## TRY IT:
Below are entries; copy exactly the lines from the one with "The first part" through the one with "be performed (e.g.", both included, and leave out the rest.

## Source texts of formatted documents:
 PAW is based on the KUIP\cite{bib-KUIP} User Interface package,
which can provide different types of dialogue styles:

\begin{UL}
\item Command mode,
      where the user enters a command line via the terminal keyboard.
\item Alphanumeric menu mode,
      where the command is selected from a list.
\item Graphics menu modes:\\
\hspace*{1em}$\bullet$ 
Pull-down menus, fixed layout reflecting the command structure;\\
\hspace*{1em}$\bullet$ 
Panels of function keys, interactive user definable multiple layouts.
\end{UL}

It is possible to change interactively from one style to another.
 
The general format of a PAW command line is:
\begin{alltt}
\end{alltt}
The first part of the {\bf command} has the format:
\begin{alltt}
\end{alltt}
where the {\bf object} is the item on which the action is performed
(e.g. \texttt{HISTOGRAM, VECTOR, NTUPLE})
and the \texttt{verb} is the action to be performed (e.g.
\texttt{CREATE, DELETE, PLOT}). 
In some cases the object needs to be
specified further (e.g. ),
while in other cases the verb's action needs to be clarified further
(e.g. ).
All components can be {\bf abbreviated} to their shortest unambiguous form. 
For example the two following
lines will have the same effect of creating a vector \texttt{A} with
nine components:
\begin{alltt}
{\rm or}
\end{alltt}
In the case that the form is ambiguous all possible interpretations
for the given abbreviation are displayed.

## WRITTEN REPLY:
The first part of the {\bf command} has the format:
\begin{alltt}
\end{alltt}
where the {\bf object} is the item on which the action is performed
(e.g. \texttt{HISTOGRAM, VECTOR, NTUPLE})
and the \texttt{verb} is the action to be performed (e.g.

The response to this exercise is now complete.